## Exercise description
Could the entries below be transcribed word for word, with the pictures omitted?

(Stored dataset items)

____________

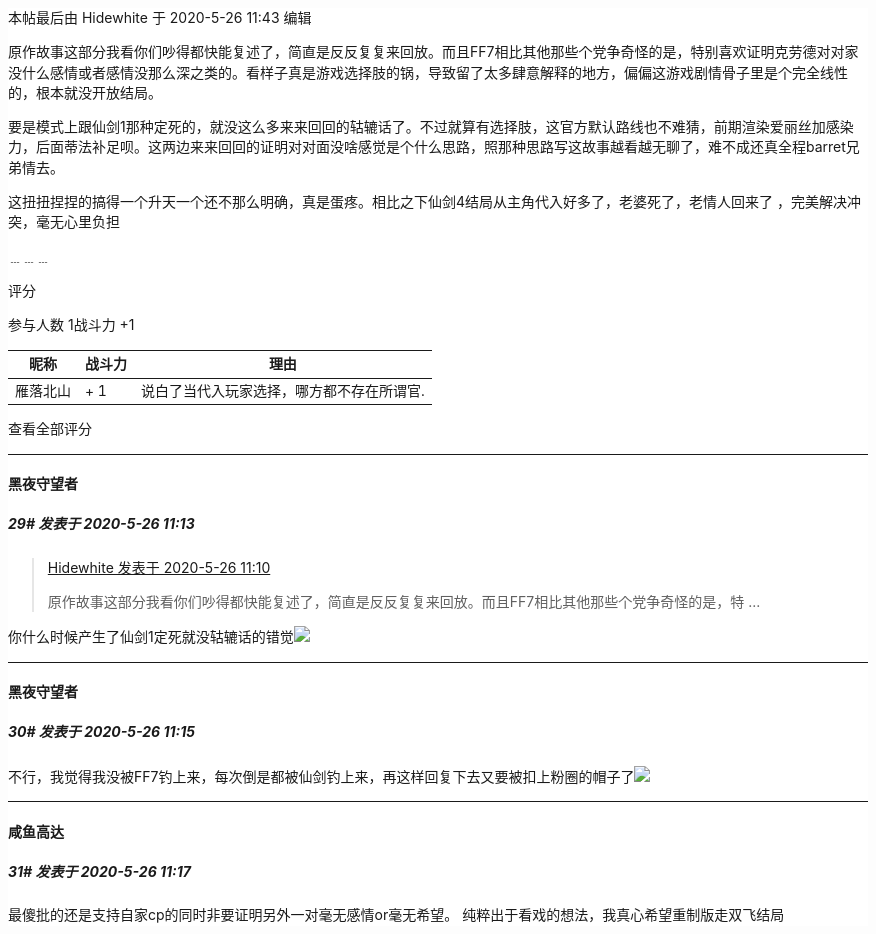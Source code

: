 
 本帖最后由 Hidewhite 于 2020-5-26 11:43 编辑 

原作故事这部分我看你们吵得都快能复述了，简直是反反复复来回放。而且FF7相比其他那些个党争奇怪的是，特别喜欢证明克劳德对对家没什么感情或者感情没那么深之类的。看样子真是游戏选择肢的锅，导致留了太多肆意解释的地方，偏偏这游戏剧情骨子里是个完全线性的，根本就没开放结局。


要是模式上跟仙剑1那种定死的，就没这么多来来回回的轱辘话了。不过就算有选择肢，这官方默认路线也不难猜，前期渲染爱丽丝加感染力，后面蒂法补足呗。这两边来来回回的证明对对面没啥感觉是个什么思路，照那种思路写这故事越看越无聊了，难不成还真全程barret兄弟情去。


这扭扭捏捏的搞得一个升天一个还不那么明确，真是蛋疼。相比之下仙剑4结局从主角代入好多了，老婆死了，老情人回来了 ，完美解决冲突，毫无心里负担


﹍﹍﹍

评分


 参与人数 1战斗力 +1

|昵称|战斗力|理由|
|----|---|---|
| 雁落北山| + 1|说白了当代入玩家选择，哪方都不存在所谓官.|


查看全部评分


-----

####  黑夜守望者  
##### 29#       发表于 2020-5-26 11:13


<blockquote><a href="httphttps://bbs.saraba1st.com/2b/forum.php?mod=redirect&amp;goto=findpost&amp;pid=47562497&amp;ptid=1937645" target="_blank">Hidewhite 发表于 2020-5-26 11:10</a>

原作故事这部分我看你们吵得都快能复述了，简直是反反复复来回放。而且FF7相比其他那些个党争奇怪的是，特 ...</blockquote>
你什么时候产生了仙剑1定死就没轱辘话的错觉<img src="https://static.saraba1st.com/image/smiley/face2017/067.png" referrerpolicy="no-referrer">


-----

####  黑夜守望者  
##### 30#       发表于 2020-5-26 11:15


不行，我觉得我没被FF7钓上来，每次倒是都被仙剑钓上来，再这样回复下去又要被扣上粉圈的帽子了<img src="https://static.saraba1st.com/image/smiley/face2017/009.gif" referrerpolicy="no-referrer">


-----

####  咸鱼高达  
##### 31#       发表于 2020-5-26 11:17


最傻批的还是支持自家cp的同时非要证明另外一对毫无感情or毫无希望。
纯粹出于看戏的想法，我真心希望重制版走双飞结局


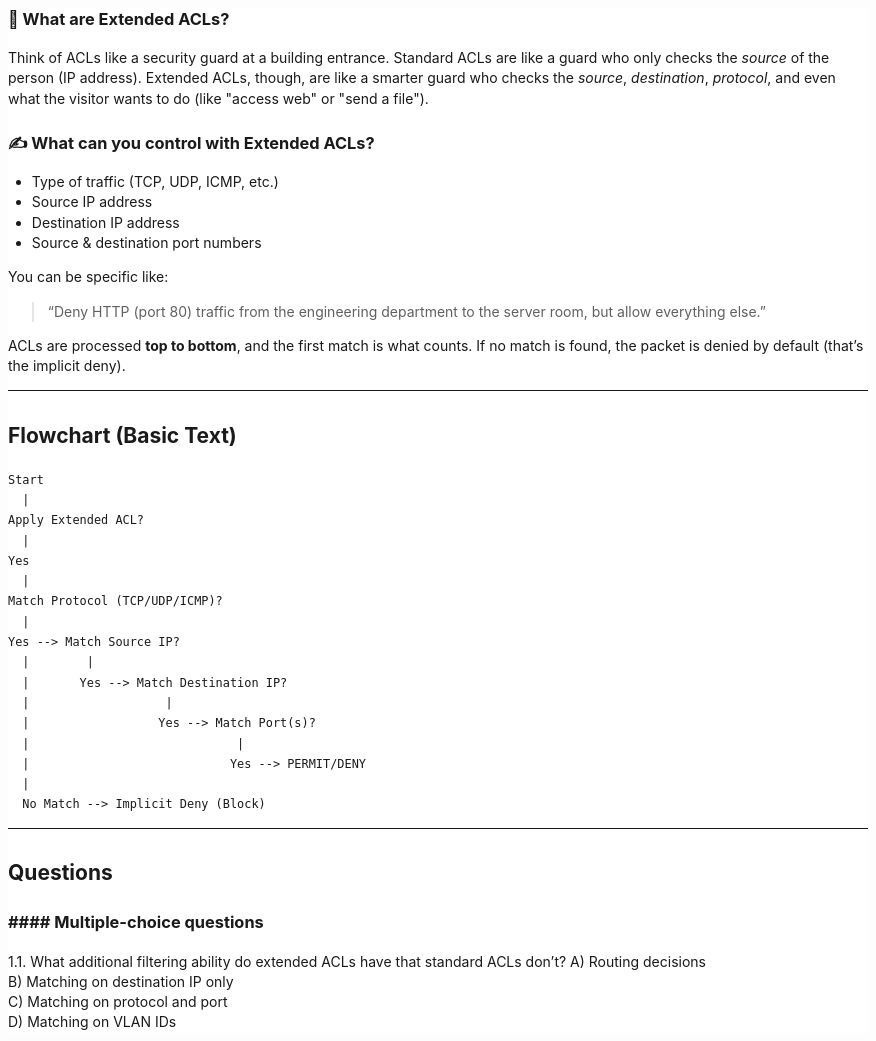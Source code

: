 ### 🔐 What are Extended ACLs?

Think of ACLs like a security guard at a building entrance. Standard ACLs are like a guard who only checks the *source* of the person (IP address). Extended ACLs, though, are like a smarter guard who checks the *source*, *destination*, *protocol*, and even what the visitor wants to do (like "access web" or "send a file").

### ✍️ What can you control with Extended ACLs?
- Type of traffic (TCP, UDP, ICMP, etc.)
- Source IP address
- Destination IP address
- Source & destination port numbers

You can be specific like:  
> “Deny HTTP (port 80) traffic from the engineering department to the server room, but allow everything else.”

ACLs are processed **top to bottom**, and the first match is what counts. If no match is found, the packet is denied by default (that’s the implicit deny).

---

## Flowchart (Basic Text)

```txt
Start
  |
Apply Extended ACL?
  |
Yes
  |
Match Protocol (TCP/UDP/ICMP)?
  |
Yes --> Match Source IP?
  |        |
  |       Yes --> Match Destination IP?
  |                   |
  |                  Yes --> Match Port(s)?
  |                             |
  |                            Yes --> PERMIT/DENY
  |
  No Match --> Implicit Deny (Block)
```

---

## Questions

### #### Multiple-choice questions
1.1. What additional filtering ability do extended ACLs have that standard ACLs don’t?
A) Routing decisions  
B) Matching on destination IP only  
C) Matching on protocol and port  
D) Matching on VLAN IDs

____________

## Response to the task
Source code

: 
 本帖最后由 Hidewhite 于 2020-5-26 11:43 编辑 

原作故事这部分我看你们吵得都快能复述了，简直是反反复复来回放。而且FF7相比其他那些个党争奇怪的是，特别喜欢证明克劳德对对家没什么感情或者感情没那么深之类的。看样子真是游戏选择肢的锅，导致留了太多肆意解释的地方，偏偏这游戏剧情骨子里是个完全线性的，根本就没开放结局。


要是模式上跟仙剑1那种定死的，就没这么多来来回回的轱辘话了。不过就算有选择肢，这官方默认路线也不难猜，前期渲染爱丽丝加感染力，后面蒂法补足呗。这两边来来回回的证明对对面没啥感觉是个什么思路，照那种思路写这故事越看越无聊了，难不成还真全程barret兄弟情去。


这扭扭捏捏的搞得一个升天一个还不那么明确，真是蛋疼。相比之下仙剑4结局从主角代入好多了，老婆死了，老情人回来了 ，完美解决冲突，毫无心里负担


﹍﹍﹍

评分


 参与人数 1战斗力 +1

|昵称|战斗力|理由|
|----|---|---|
| 雁落北山| + 1|说白了当代入玩家选择，哪方都不存在所谓官.|


查看全部评分


-----

####  黑夜守望者  
##### 29#       发表于 2020-5-26 11:13


<blockquote><a href="httphttps://bbs.saraba1st.com/2b/forum.php?mod=redirect&amp;goto=findpost&amp;pid=47562497&amp;ptid=1937645" target="_blank">Hidewhite 发表于 2020-5-26 11:10</a>

原作故事这部分我看你们吵得都快能复述了，简直是反反复复来回放。而且FF7相比其他那些个党争奇怪的是，特 ...</blockquote>
你什么时候产生了仙剑1定死就没轱辘话的错觉<img src="https://static.saraba1st.com/image/smiley/face2017/067.png" referrerpolicy="no-referrer">


-----

####  黑夜守望者  
##### 30#       发表于 2020-5-26 11:15


不行，我觉得我没被FF7钓上来，每次倒是都被仙剑钓上来，再这样回复下去又要被扣上粉圈的帽子了<img src="https://static.saraba1st.com/image/smiley/face2017/009.gif" referrerpolicy="no-referrer">


-----

####  咸鱼高达  
##### 31#       发表于 2020-5-26 11:17


最傻批的还是支持自家cp的同时非要证明另外一对毫无感情or毫无希望。
纯粹出于看戏的想法，我真心希望重制版走双飞结局


Source code

: ### 🔐 What are Extended ACLs?

Think of ACLs like a security guard at a building entrance. Standard ACLs are like a guard who only checks the *source* of the person (IP address). Extended ACLs, though, are like a smarter guard who checks the *source*, *destination*, *protocol*, and even what the visitor wants to do (like "access web" or "send a file").

### ✍️ What can you control with Extended ACLs?
- Type of traffic (TCP, UDP, ICMP, etc.)
- Source IP address
- Destination IP address
- Source & destination port numbers

You can be specific like:  
> “Deny HTTP (port 80) traffic from the engineering department to the server room, but allow everything else.”

ACLs are processed **top to bottom**, and the first match is what counts. If no match is found, the packet is denied by default (that’s the implicit deny).

---

## Flowchart (Basic Text)

```txt
Start
  |
Apply Extended ACL?
  |
Yes
  |
Match Protocol (TCP/UDP/ICMP)?
  |
Yes --> Match Source IP?
  |        |
  |       Yes --> Match Destination IP?
  |                   |
  |                  Yes --> Match Port(s)?
  |                             |
  |                            Yes --> PERMIT/DENY
  |
  No Match --> Implicit Deny (Block)
```

---

## Questions

### #### Multiple-choice questions
1.1. What additional filtering ability do extended ACLs have that standard ACLs don’t?
A) Routing decisions  
B) Matching on destination IP only  
C) Matching on protocol and port  
D) Matching on VLAN IDs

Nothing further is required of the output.